West African drummer visits Rockland-area schools

Dec 13, 2013
South School students, from left, Max Bonzagni, Oskar Schneider, Justin Callahan, Fiona Hallowell, Chloe Drinkwater, Joshua DeWalt play drums with Sidy Maïga.

Rockland — Sidy Maïga, Malian drummer extraordinaire, visited kindergarten to seventh-grade students in eight Regional School Unit 13 schools during the week of Dec. 3-6.

Maïga came to the Midcoast at the invitation of the World Language Program, which seeks to develop linguistic skills and global awareness in the students of the district. As Thomaston Grammar School sixth-grader Lindsey Luckman wrote in her journal after the visit, “I think it is cool to know someone from somewhere else.” Georges River Education Foundation provided most of the funding for the visits.

Maïga visited two schools in RSU 13 last spring. Those schools were Thomaston Grammar School and St. George School. The workshops and performances he offered last spring were so well received by students and teachers alike that the World Language K-7 team decided to expand to include all kindergarten to seventh-grade students in the district. Last year’s programs were funded by a grant through RSU 13 Adult Education.

Mali is a francophone country in West Africa. Francophone means French-speaking. The visit launches a second trimester focus amongst the older students on the geography and cultures of the 220 million people who comprise the French-speaking world. RSU 13 schools offer French language instruction to kindergarten to seventh-grade students. Students all practiced basic greetings and conversational phrases in French with Maïga.

Maïga talked about the culture of Mali with the students. Thomaston Grammar School sixth-grader Carmyn Pease wrote, “I learned that in Mali people sit in a circle and play drums together. Whoever wants to dance just goes in the middle of the circle and dances.”

Maïga explained that most children start playing when they are little and that drumming is a part of every celebration. He brought 18 djembé with him so that students could try them out. Djembé is one kind of West African drum.

“When there is a new baby, we play drums. When someone is getting married, we play drums. You don’t have to be invited. When you hear the drums you know you are welcome. When there is life there is always hope. Djembé is a celebration of life,” said Maïga.
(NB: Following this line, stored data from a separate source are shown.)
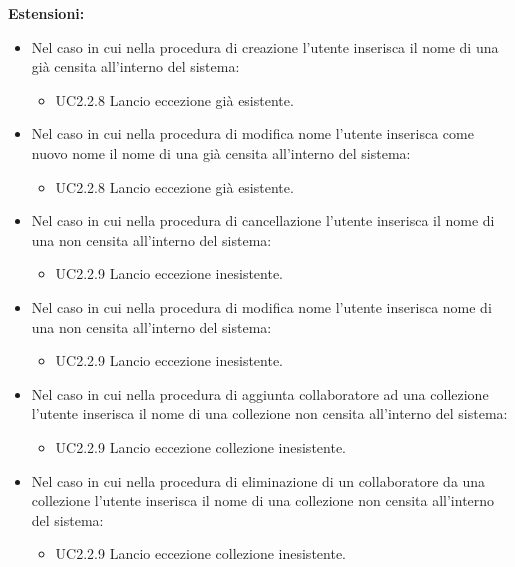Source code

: \documentclass{scalatekids-article}
\begin{document}
\textbf{Estensioni:}
\begin{itemize}
\item Nel caso in cui nella procedura di creazione  l'utente inserisca il nome di una  già censita all'interno del sistema:
  \begin{itemize}
    \item UC2.2.8 Lancio eccezione  già esistente.
  \end{itemize}
\item Nel caso in cui nella procedura di modifica nome  l'utente inserisca come nuovo nome il nome di una  già censita all'interno del sistema:
  \begin{itemize}
    \item UC2.2.8 Lancio eccezione  già esistente.
  \end{itemize}
\item Nel caso in cui nella procedura di cancellazione  l'utente inserisca il nome di una  non censita all'interno del sistema:
  \begin{itemize}
    \item UC2.2.9 Lancio eccezione  inesistente.
  \end{itemize}
\item Nel caso in cui nella procedura di modifica nome  l'utente inserisca nome di una  non censita all'interno del sistema:
  \begin{itemize}
    \item UC2.2.9 Lancio eccezione  inesistente.
  \end{itemize}
\item Nel caso in cui nella procedura di aggiunta collaboratore ad una collezione l'utente inserisca il nome di una collezione non censita all'interno del sistema:
  \begin{itemize}
    \item UC2.2.9 Lancio eccezione collezione inesistente.
  \end{itemize}
\item Nel caso in cui nella procedura di eliminazione di un collaboratore da una collezione l'utente inserisca il nome di una collezione non censita all'interno del sistema:
  \begin{itemize}
    \item UC2.2.9 Lancio eccezione collezione inesistente.
  \end{itemize}

\end{itemize}
\end{document}
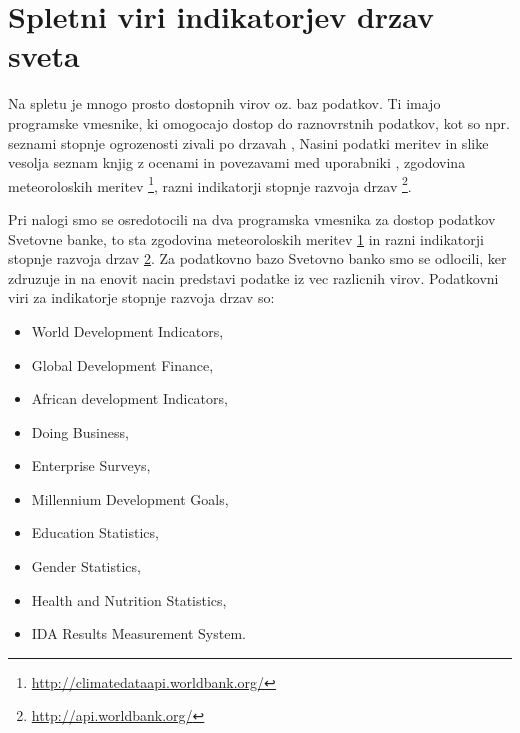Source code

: \chapter{Spletni viri indikatorjev drzav sveta}

Na spletu je mnogo prosto dostopnih virov oz. baz podatkov. Ti imajo programske
vmesnike, ki omogocajo dostop do raznovrstnih podatkov, kot so npr. seznami 
stopnje ogrozenosti zivali po drzavah 
,
Nasini podatki meritev in slike vesolja
seznam knjig z ocenami in povezavami med uporabniki
,
zgodovina meteoroloskih meritev
\footnote{\label{climate_api}\url{http://climatedataapi.worldbank.org/}},
razni indikatorji stopnje razvoja drzav
\footnote{\label{indicator_api}\url{http://api.worldbank.org/}}.

Pri nalogi smo se osredotocili na dva programska vmesnika za dostop podatkov 
Svetovne banke, to sta zgodovina meteoroloskih meritev \ref{climate_api} in 
razni indikatorji stopnje razvoja drzav \ref{indicator_api}.
Za podatkovno bazo Svetovno banko smo se odlocili, ker zdruzuje in na enovit
nacin predstavi podatke iz vec razlicnih virov. Podatkovni viri za indikatorje
stopnje razvoja drzav so:

% 
% 
% 
% 



\begin{itemize}  
\item World Development Indicators, 
\item Global Development Finance, 
\item African development Indicators, 
\item Doing Business,
\item Enterprise Surveys, 
\item Millennium Development Goals, 
\item Education Statistics, 
\item Gender Statistics,
\item Health and Nutrition Statistics, 
\item IDA Results Measurement System.
\end{itemize}  

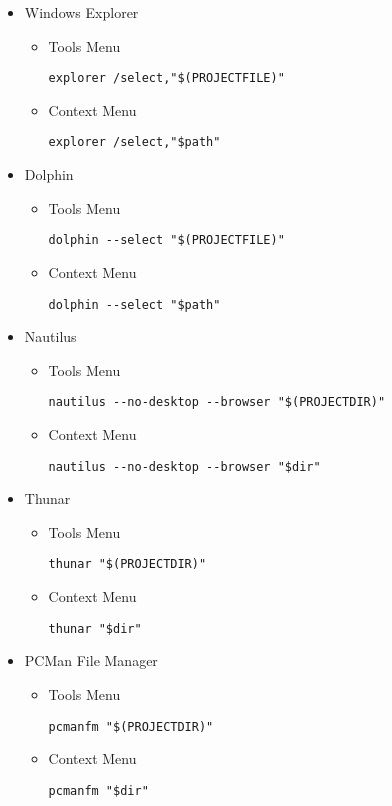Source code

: \begin{itemize}
\item Windows Explorer
\begin{itemize}
\item Tools Menu
\begin{verbatim}
explorer /select,"$(PROJECTFILE)"
\end{verbatim}
\item Context Menu
\begin{verbatim}
explorer /select,"$path"
\end{verbatim}
\end{itemize}

\item Dolphin
\begin{itemize}
\item Tools Menu
\begin{verbatim}
dolphin --select "$(PROJECTFILE)"
\end{verbatim}
\item Context Menu
\begin{verbatim}
dolphin --select "$path"
\end{verbatim}
\end{itemize}


\item Nautilus
\begin{itemize}
\item Tools Menu
\begin{verbatim}
nautilus --no-desktop --browser "$(PROJECTDIR)"
\end{verbatim}
\item Context Menu
\begin{verbatim}
nautilus --no-desktop --browser "$dir"
\end{verbatim}
\end{itemize}

\item Thunar
\begin{itemize}
\item Tools Menu
\begin{verbatim}
thunar "$(PROJECTDIR)"
\end{verbatim}
\item Context Menu
\begin{verbatim}
thunar "$dir"
\end{verbatim}
\end{itemize}

\item PCMan File Manager
\begin{itemize}
\item Tools Menu
\begin{verbatim}
pcmanfm "$(PROJECTDIR)"
\end{verbatim}
\item Context Menu
\begin{verbatim}
pcmanfm "$dir"
\end{verbatim}
\end{itemize}
\end{itemize}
Maïga is a master djembé player who is based out of Providence, R.I. He is the winner of many awards and fellowships, including the 2011 MacColl Johnson Fellowship in Music Composition and the 2012 Folk Arts Fellowship of Rhode Island State, sponsored by the Rhode Island State Council on the Arts. He performs widely throughout the country and the world.

Music plays a vital role in the education of the young. First, music focuses the mind. The high level of attention needed to play well develops strong habits of work. Second, the rhythms and patterns in music relate strongly to the development of math skills. Maïga reminded the children of the importance of practice in developing mastery of any skill. “If you want to get good at something you have to practice,” he said.